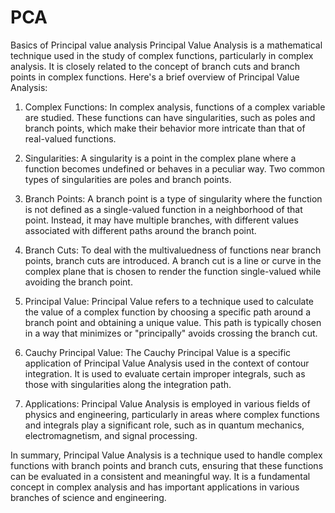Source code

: # PCA
Basics of Principal value analysis
Principal Value Analysis is a mathematical technique used in the study of complex functions, particularly in complex analysis. It is closely related to the concept of branch cuts and branch points in complex functions. Here's a brief overview of Principal Value Analysis:

1. Complex Functions: In complex analysis, functions of a complex variable are studied. These functions can have singularities, such as poles and branch points, which make their behavior more intricate than that of real-valued functions.

2. Singularities: A singularity is a point in the complex plane where a function becomes undefined or behaves in a peculiar way. Two common types of singularities are poles and branch points.

3. Branch Points: A branch point is a type of singularity where the function is not defined as a single-valued function in a neighborhood of that point. Instead, it may have multiple branches, with different values associated with different paths around the branch point.

4. Branch Cuts: To deal with the multivaluedness of functions near branch points, branch cuts are introduced. A branch cut is a line or curve in the complex plane that is chosen to render the function single-valued while avoiding the branch point.

5. Principal Value: Principal Value refers to a technique used to calculate the value of a complex function by choosing a specific path around a branch point and obtaining a unique value. This path is typically chosen in a way that minimizes or "principally" avoids crossing the branch cut.

6. Cauchy Principal Value: The Cauchy Principal Value is a specific application of Principal Value Analysis used in the context of contour integration. It is used to evaluate certain improper integrals, such as those with singularities along the integration path.

7. Applications: Principal Value Analysis is employed in various fields of physics and engineering, particularly in areas where complex functions and integrals play a significant role, such as in quantum mechanics, electromagnetism, and signal processing.

In summary, Principal Value Analysis is a technique used to handle complex functions with branch points and branch cuts, ensuring that these functions can be evaluated in a consistent and meaningful way. It is a fundamental concept in complex analysis and has important applications in various branches of science and engineering.
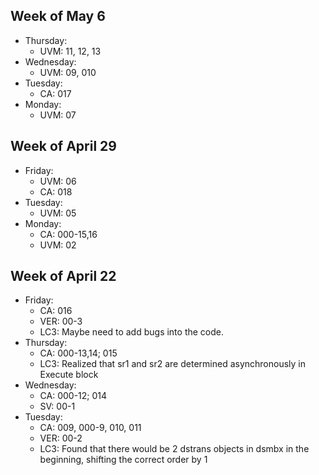 ## Week of May 6
- Thursday:
  - UVM: 11, 12, 13
- Wednesday:
  - UVM: 09, 010
- Tuesday:
  - CA: 017
- Monday:
  - UVM: 07

## Week of April 29
- Friday:
  - UVM: 06
  - CA: 018
- Tuesday:
  - UVM: 05
- Monday:
  - CA: 000-15,16
  - UVM: 02

## Week of April 22
- Friday:
  - CA: 016
  - VER: 00-3
  - LC3: Maybe need to add bugs into the code.
- Thursday:
  - CA: 000-13,14; 015
  - LC3: Realized that sr1 and sr2 are determined asynchronously in Execute block
- Wednesday:
  - CA: 000-12; 014
  - SV: 00-1
- Tuesday:
  - CA: 009, 000-9, 010, 011
  - VER: 00-2
  - LC3: Found that there would be 2 dstrans objects in dsmbx in the beginning, shifting the correct order by 1
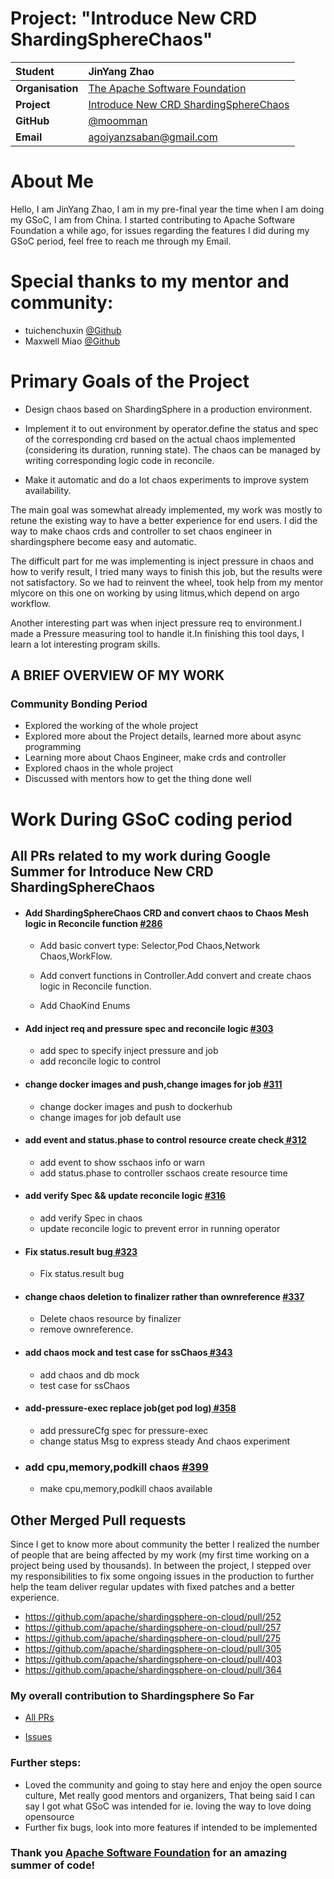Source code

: # Project: "Introduce New CRD ShardingSphereChaos"

| **Student** | JinYang Zhao            |
| :- | :------------------------ |
| **Organisation** | [The Apache Software Foundation](https://github.com/apache)<br />                      |
| **Project** | [Introduce New CRD ShardingSphereChaos](https://summerofcode.withgoogle.com/proposals/details/bGtR94IT) <br />                     |
| **GitHub** | [@](https://github.com/ashaman999)​[moomman](https://github.com/moomman)                        |
| **Email** | agoiyanzsaban@gmail.com |

# About Me

Hello, I am JinYang Zhao, I am in my pre-final year the time when I am doing my GSoC, I am from China. I started contributing to Apache Software Foundation a while ago, for issues regarding the features I did during my GSoC period, feel free to reach me through my Email.

# Special thanks to my mentor and community:

* tuichenchuxin [@Github](https://github.com/tuichenchuxin)
* Maxwell Miao [@Github](https://github.com/mlycore)

# Primary Goals of the Project

* Design chaos based on ShardingSphere in a production environment.

* Implement it to out environment by operator.define the status and spec of the corresponding crd based on the actual chaos implemented (considering its duration, running state). The chaos can be managed by writing corresponding logic code in reconcile.

* Make it automatic and do a lot chaos experiments to improve system availability.

The main goal was somewhat already implemented, my work was mostly to retune the existing way to have a better experience for end users. I did the way to make chaos crds and controller to set chaos engineer in shardingsphere become easy and automatic.

The difficult part for me was implementing is inject pressure in chaos and how to verify result, I tried many ways to finish this job, but the results were not satisfactory. So we had to reinvent the wheel, took help from my mentor mlycore on this one on working by using litmus,which depend on argo workflow.

Another interesting part was when inject pressure req to environment.I made a Pressure measuring tool to handle it.In finishing this tool days, I learn a lot interesting program skills.

## A BRIEF OVERVIEW OF MY WORK

### Community Bonding Period

* Explored the working of the whole project
* Explored more about the Project details, learned more about async programming
* Learning more about Chaos Engineer, make crds and controller
* Explored chaos in the whole project
* Discussed with mentors how to get the thing done well

# Work During GSoC coding period

## All PRs related to my work during Google Summer for Introduce New CRD ShardingSphereChaos

* #### Add ShardingSphereChaos CRD and convert chaos to Chaos Mesh logic in Reconcile function [#286](https://github.com/apache/shardingsphere-on-cloud/pull/286)

  * Add basic convert type: Selector,Pod Chaos,Network Chaos,WorkFlow.

  * Add convert functions in Controller.Add convert and create chaos logic in Reconcile function.

  * Add ChaoKind Enums
* #### Add inject req and pressure spec and reconcile logic [#303](https://github.com/apache/shardingsphere-on-cloud/pull/303)

  * add spec to specify inject pressure and job
  * add reconcile logic to control
* #### change docker images and push,change images for job [#311](https://github.com/apache/shardingsphere-on-cloud/pull/311)

  * change docker images and push to dockerhub
  * change images for job default use
* #### add event and status.phase to control resource create check[ #312](https://github.com/apache/shardingsphere-on-cloud/pull/312)

  * add event to show sschaos info or warn
  * add status.phase to controller sschaos create resource time
* #### add verify Spec && update reconcile logic [#316](https://github.com/apache/shardingsphere-on-cloud/pull/316)

  * add verify Spec in chaos
  * update reconcile logic to prevent error in running operator
* #### Fix status.result bug[ #323](https://github.com/apache/shardingsphere-on-cloud/pull/323)

  * Fix status.result bug
* #### change chaos deletion to finalizer rather than ownreference [#337](https://github.com/apache/shardingsphere-on-cloud/pull/337)

  * Delete chaos resource by finalizer
  * remove ownreference.
* #### add chaos mock and test case for ssChaos[ #343](https://github.com/apache/shardingsphere-on-cloud/pull/343)

  * add chaos and db mock
  * test case for ssChaos
* #### add-pressure-exec replace job(get pod log)[ #358](https://github.com/apache/shardingsphere-on-cloud/pull/358)

  * add pressureCfg spec for pressure-exec
  * change status Msg to express steady And chaos experiment
* ### add cpu,memory,podkill chaos [#399](https://github.com/apache/shardingsphere-on-cloud/pull/399)

  * make cpu,memory,podkill chaos available

## Other Merged Pull requests

Since I get to know more about community the better I realized the number of people that are being affected by my work (my first time working on a project being used by thousands). In between the project, I stepped over my responsibilities to fix some ongoing issues in the production to further help the team deliver regular updates with fixed patches and a better experience.

* https://github.com/apache/shardingsphere-on-cloud/pull/252
* https://github.com/apache/shardingsphere-on-cloud/pull/257
* https://github.com/apache/shardingsphere-on-cloud/pull/275
* https://github.com/apache/shardingsphere-on-cloud/pull/305
* https://github.com/apache/shardingsphere-on-cloud/pull/403
* https://github.com/apache/shardingsphere-on-cloud/pull/364

### My overall contribution to Shardingsphere So Far

* [All PRs](https://github.com/apache/shardingsphere-on-cloud/pulls?q=is%3Apr+author%3Amoomman+is%3Aclosed)

* [Issues](https://github.com/apache/shardingsphere-on-cloud/issues/created_by/moomman)

### Further steps:

* Loved the community and going to stay here and enjoy the open source culture, Met really good mentors and organizers, That being said I can say I got what GSoC was intended for ie. loving the way to love doing opensource
* Further fix bugs, look into more features if intended to be implemented

### 

### Thank you [Apache Software Foundation](https://www.apache.org/) for an amazing summer of code!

────────

→ Goal of the exercise
Could you write out, exactly as they stand, only the lines above that begin at the line with "#### add-pressure-exec replace" and stop after the line with "## Other Merged Pull requests"?

→ Written solution
* #### add-pressure-exec replace job(get pod log)[ #358](https://github.com/apache/shardingsphere-on-cloud/pull/358)

  * add pressureCfg spec for pressure-exec
  * change status Msg to express steady And chaos experiment
* ### add cpu,memory,podkill chaos [#399](https://github.com/apache/shardingsphere-on-cloud/pull/399)

  * make cpu,memory,podkill chaos available

## Other Merged Pull requests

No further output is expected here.